Hi Paul,
You are wanting to failover virtual machines from one ESX / vsphere host servers, to another host when the guest runs out of resources (eg memory or HBA queue depth)? You are running SFW to give you multipathing on RDM devices within the guest.
The way that you failover the machines is to use MS Cluster to detect a failed OS drive (by removing access to the VMDK file) and so the cluster should bring up the guest on another ESX / vsphere host.
Assuming the design is correct that I've stated, isn't the problem that the virtual machine won't come up on a new host - or by the sound of it, that it won't fail on the old host? If the C: drive is not accessible to the guest OS, but you are saying I/O "starts queuing" with the vsphere host, how does this happen? The guest should have failed instantly as it does on ESX.
I'm wondering why you think this may be a multipathing issue? I haven't seen this in practice and assuming you are running fibre HBA I am thinking that the multipathing should be done at the ESX level.
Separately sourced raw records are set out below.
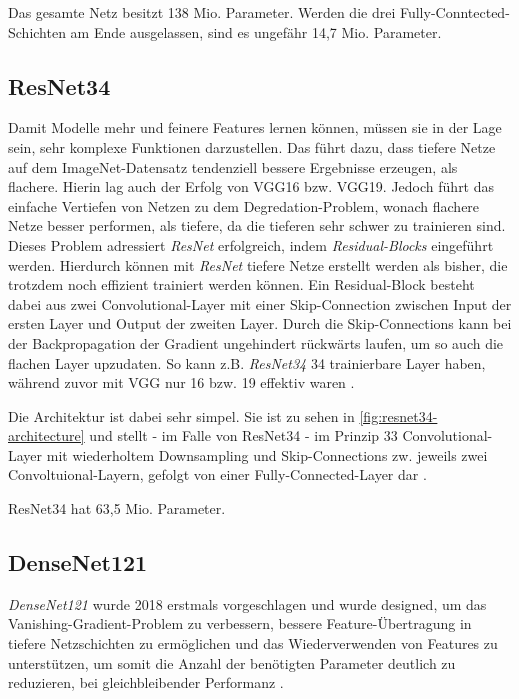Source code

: Das gesamte Netz besitzt 138 Mio. Parameter. Werden die drei Fully-Conntected-Schichten am Ende ausgelassen, 
sind es ungefähr 14,7 Mio. Parameter. 

\subsection{ResNet34} \label{sec:pretrained-backbones:resnet}

Damit Modelle mehr und feinere Features lernen können, müssen sie in der Lage sein, sehr komplexe Funktionen darzustellen. 
Das führt dazu, dass tiefere Netze auf dem ImageNet-Datensatz tendenziell bessere Ergebnisse erzeugen, als flachere. 
Hierin lag auch der Erfolg von VGG16 bzw. VGG19. Jedoch führt das einfache Vertiefen von Netzen zu dem Degredation-Problem, wonach 
flachere Netze besser performen, als tiefere, da die tieferen sehr schwer zu trainieren sind. \\
Dieses Problem adressiert \textit{ResNet} erfolgreich, indem \textit{Residual-Blocks} eingeführt werden. 
Hierdurch können mit \textit{ResNet} tiefere Netze erstellt werden als bisher, die trotzdem noch effizient trainiert werden können.
Ein Residual-Block besteht dabei aus zwei Convolutional-Layer mit einer Skip-Connection zwischen Input der ersten Layer und Output 
der zweiten Layer. Durch die Skip-Connections kann bei der Backpropagation der Gradient ungehindert rückwärts laufen, 
um so auch die flachen Layer upzudaten. So kann z.B. \textit{ResNet34} 34 trainierbare Layer haben, 
während zuvor mit VGG nur 16 bzw. 19 effektiv waren \cite{He.10122015}. 

Die Architektur ist dabei sehr simpel. Sie ist zu sehen in \autoref{fig:resnet34-architecture} 
und stellt - im Falle von ResNet34 - im Prinzip 33 Convolutional-Layer mit wiederholtem Downsampling 
und Skip-Connections zw. jeweils zwei Convoltuional-Layern, gefolgt von einer Fully-Connected-Layer dar \cite{He.10122015}.

ResNet34 hat 63,5 Mio. Parameter. 


\subsection{DenseNet121} \label{sec:pretrained-backbones:densenet121}

\textit{DenseNet121} wurde 2018 erstmals vorgeschlagen und wurde designed, um das Vanishing-Gradient-Problem 
zu verbessern, bessere Feature-Übertragung in tiefere Netzschichten zu ermöglichen und das Wiederverwenden von Features 
zu unterstützen, um somit die Anzahl der benötigten Parameter deutlich zu reduzieren, bei gleichbleibender Performanz \cite{Huang.25082016}.

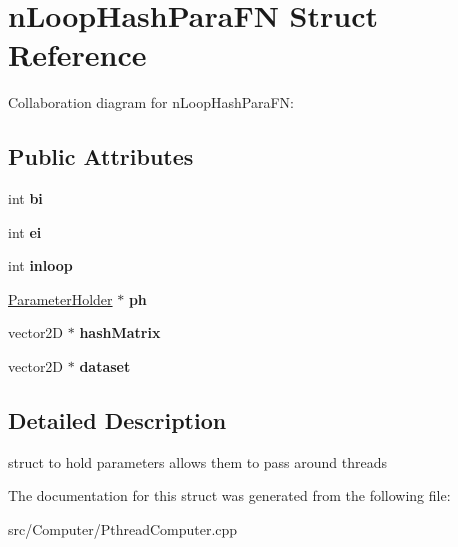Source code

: \hypertarget{structnLoopHashParaFN}{}\section{n\+Loop\+Hash\+Para\+FN Struct Reference}
\label{structnLoopHashParaFN}


Collaboration diagram for n\+Loop\+Hash\+Para\+FN\+:
\subsection*{Public Attributes}
\begin{DoxyCompactItemize}
\item 
int {\bfseries bi}\hypertarget{structnLoopHashParaFN_a1ffd623a3d954e80c701c736247f8d27}{}\label{structnLoopHashParaFN_a1ffd623a3d954e80c701c736247f8d27}

\item 
int {\bfseries ei}\hypertarget{structnLoopHashParaFN_a6626b21b21437aaf348b236a54ebc60d}{}\label{structnLoopHashParaFN_a6626b21b21437aaf348b236a54ebc60d}

\item 
int {\bfseries inloop}\hypertarget{structnLoopHashParaFN_afa45206773986985f1139b1c8ede8802}{}\label{structnLoopHashParaFN_afa45206773986985f1139b1c8ede8802}

\item 
\hyperlink{structParameterHolder}{Parameter\+Holder} $\ast$ {\bfseries ph}\hypertarget{structnLoopHashParaFN_ae614c98271a3bf9f9120af0bb96b829f}{}\label{structnLoopHashParaFN_ae614c98271a3bf9f9120af0bb96b829f}

\item 
vector2D $\ast$ {\bfseries hash\+Matrix}\hypertarget{structnLoopHashParaFN_abfd72baf23fa9131aba800ed7899d277}{}\label{structnLoopHashParaFN_abfd72baf23fa9131aba800ed7899d277}

\item 
vector2D $\ast$ {\bfseries dataset}\hypertarget{structnLoopHashParaFN_afbfe6879d6c59d3d180a26e7daeeccad}{}\label{structnLoopHashParaFN_afbfe6879d6c59d3d180a26e7daeeccad}

\end{DoxyCompactItemize}


\subsection{Detailed Description}
struct to hold parameters allows them to pass around threads 

The documentation for this struct was generated from the following file\+:\begin{DoxyCompactItemize}
\item 
src/\+Computer/Pthread\+Computer.\+cpp\end{DoxyCompactItemize}
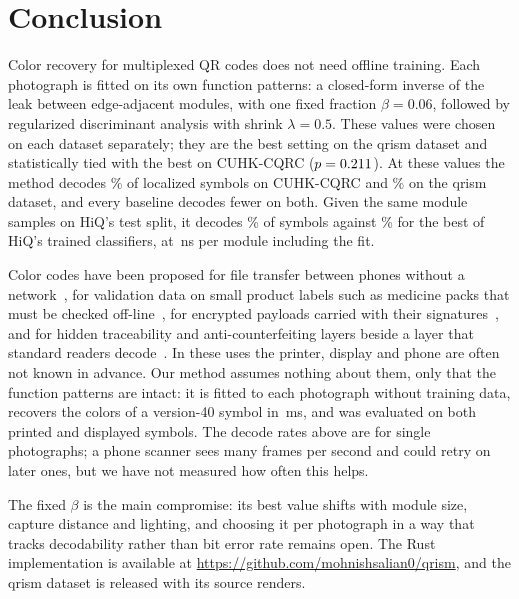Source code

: \section{Conclusion}
\label{sec:conclusion}

Color recovery for multiplexed QR codes does not need offline training. Each photograph is
fitted on its own function patterns: a closed-form inverse of the leak between edge-adjacent
modules, with one fixed fraction $\beta=0.06$, followed by regularized discriminant analysis
with shrink $\lambda=0.5$. These values were chosen on each dataset separately; they are the
best setting on the qrism dataset and statistically tied with the best on CUHK-CQRC
($p\HiqGridBestP$). At these values the method decodes \HiqCodeChosen\% of localized symbols
on CUHK-CQRC and \QrCodeChosen\% on the qrism dataset, and every baseline decodes fewer on
both. Given the same module samples on HiQ's test split, it decodes \PortOursCode\% of symbols
against \PortCmiCode\% for the best of HiQ's trained classifiers, at \TimeChosenNs\,ns per
module including the fit.

Color codes have been proposed for file transfer between phones without a
network~\cite{toh2016colorqr}, for validation data on small product labels such as medicine
packs that must be checked off-line~\cite{melgar2019hd2dc}, for encrypted payloads carried
with their signatures~\cite{wahsheh2026rgb}, and for hidden traceability and
anti-counterfeiting layers beside a layer that standard readers
decode~\cite{huang2022mc2d,huang2023halftone}. In these uses the printer, display and phone
are often not known in advance. Our method assumes nothing about them, only that the
function patterns are intact: it is fitted to each photograph without training data,
recovers the colors of a version-40 symbol in \TimeChosenVforty\,ms, and was evaluated on
both printed and displayed symbols. The decode rates above are for single photographs; a
phone scanner sees many frames per second and could retry on later ones, but we have not
measured how often this helps.

The fixed $\beta$ is the main compromise: its best value shifts with module size, capture
distance and lighting, and choosing it per photograph in a way that tracks decodability rather than
bit error rate remains open.
The Rust implementation is available at \url{https://github.com/mohnishsalian0/qrism}, and
the qrism dataset is released with its source renders.
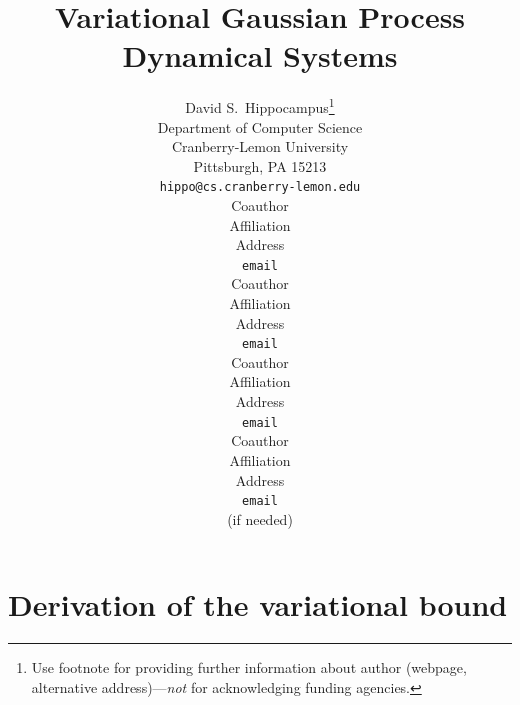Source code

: \documentclass{article} %
\title{Variational Gaussian Process Dynamical Systems}
\author{
David S.~Hippocampus\thanks{ Use footnote for providing further information
about author (webpage, alternative address)---\emph{not} for acknowledging
funding agencies.} \\
Department of Computer Science\\
Cranberry-Lemon University\\
Pittsburgh, PA 15213 \\
\texttt{hippo@cs.cranberry-lemon.edu} \\
\And
Coauthor \\
Affiliation \\
Address \\
\texttt{email} \\
\AND
Coauthor \\
Affiliation \\
Address \\
\texttt{email} \\
\And
Coauthor \\
Affiliation \\
Address \\
\texttt{email} \\
\And
Coauthor \\
Affiliation \\
Address \\
\texttt{email} \\
(if needed)\\
}
\begin{document}
\newcommand{\highlight}[1]{\colorbox{yellow}{#1}}

\newcommand{\bff}{\mathbf{f}}
\newcommand{\bfu}{\mathbf{u}}
\newcommand{\bfy}{\mathbf{y}}
\newcommand{\bfx}{\mathbf{x}}
\newcommand{\bft}{\mathbf{t}}
\newcommand{\bfk}{\mathbf{k}}
\newcommand{\bfmu}{\boldsymbol \mu}
\newcommand{\bfz}{\mathbf{0}}

\newcommand{\T}{{\top}}

\newcommand{\bfa}{\mathbf{a}}
\newcommand{\bb}{\beta^{-1}}
\newcommand{\la}{\left\langle}
\newcommand{\ra}{\right\rangle}
\newcommand{\vv}{\vartheta}

\newcommand{\intd}{\text{d}} %


\section{Derivation of the variational bound}
\end{document}
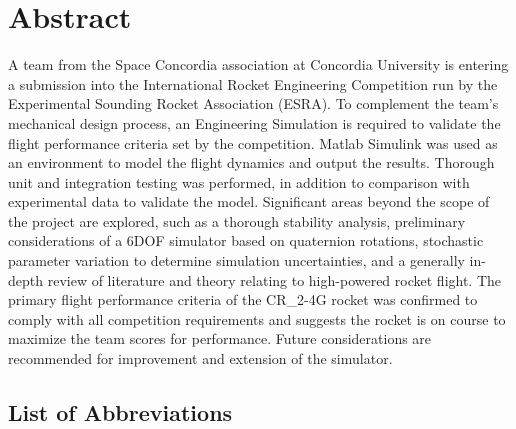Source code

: \documentclass[]{article}
\begin{document}
\section*{Abstract}
A team from the Space Concordia association at Concordia University is
entering a submission into the International Rocket Engineering
Competition run by the Experimental Sounding Rocket Association (ESRA).
To complement the team's mechanical design process, an Engineering
Simulation is required to validate the flight performance criteria set
by the competition. Matlab Simulink was used as an environment to model
the flight dynamics and output the results. Thorough unit and
integration testing was performed, in addition to comparison with
experimental data to validate the model. Significant areas beyond the
scope of the project are explored, such as a thorough stability
analysis, preliminary considerations of a 6DOF simulator based on
quaternion rotations, stochastic parameter variation to determine
simulation uncertainties, and a generally in-depth review of literature
and theory relating to high-powered rocket flight. The primary flight
performance criteria of the CR\_2-4G rocket was confirmed to comply with
all competition requirements and suggests the rocket is on course to
maximize the team scores for performance. Future considerations are
recommended for improvement and extension of the simulator.
\clearpage

{
\hypersetup{linkcolor=black}
\setcounter{tocdepth}{3}
\tableofcontents
\clearpage
}


\listoftables
\listoffigures
\clearpage
\subsection{List of Abbreviations}\label{list-of-abbreviations}
\end{document}
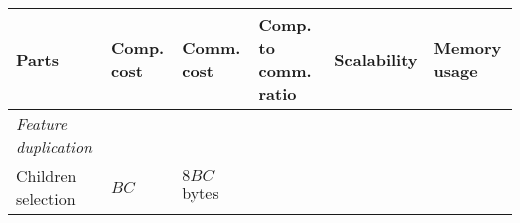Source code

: \documentclass[10pt,oneside]{memoir}
\begin{document}
\begin{longtable}[]{@{}llllll@{}}
\toprule
\begin{minipage}[b]{0.19\columnwidth}\raggedright
Parts\strut
\end{minipage} & \begin{minipage}[b]{0.10\columnwidth}\raggedright
Comp. cost\strut
\end{minipage} & \begin{minipage}[b]{0.13\columnwidth}\raggedright
Comm. cost\strut
\end{minipage} & \begin{minipage}[b]{0.19\columnwidth}\raggedright
Comp. to comm. ratio\strut
\end{minipage} & \begin{minipage}[b]{0.11\columnwidth}\raggedright
Scalability\strut
\end{minipage} & \begin{minipage}[b]{0.12\columnwidth}\raggedright
Memory usage\strut
\end{minipage}\tabularnewline
\midrule
\endhead
\begin{minipage}[t]{0.19\columnwidth}\raggedright
\emph{Feature duplication}\strut
\end{minipage} & \begin{minipage}[t]{0.10\columnwidth}\raggedright
\strut
\end{minipage} & \begin{minipage}[t]{0.13\columnwidth}\raggedright
\strut
\end{minipage} & \begin{minipage}[t]{0.19\columnwidth}\raggedright
\strut
\end{minipage} & \begin{minipage}[t]{0.11\columnwidth}\raggedright
\strut
\end{minipage} & \begin{minipage}[t]{0.12\columnwidth}\raggedright
\strut
\end{minipage}\tabularnewline
\begin{minipage}[t]{0.19\columnwidth}\raggedright
Children selection\strut
\end{minipage} & \begin{minipage}[t]{0.10\columnwidth}\raggedright
\(BC\)\strut
\end{minipage} & \begin{minipage}[t]{0.13\columnwidth}\raggedright
\(8BC\) bytes\strut
\end{minipage} & \begin{minipage}[t]{0.19\columnwidth}\raggedright

\end{minipage}
\end{longtable}
\end{document}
We do see some people have issues with the data disks being lost with guest failover but they are using a cluster disk group that is depending on SCSI reservation and so far hardware is not capable of transferring the reservation from host to host without the guest knowing about it (ie losing it and failing cluster disk resources). In your case I think you would be after data to be queued to the disk or failed to the application so that when the guest comes up again, the application recovers and continues.
Sounds an interesting project, if you have any more comments on what you're doing I'd be interested in following. Our dev team and Product Management teams might have things going on too as people change thinking on what is in a virtual machines over time and are requesting more enhancements.
James.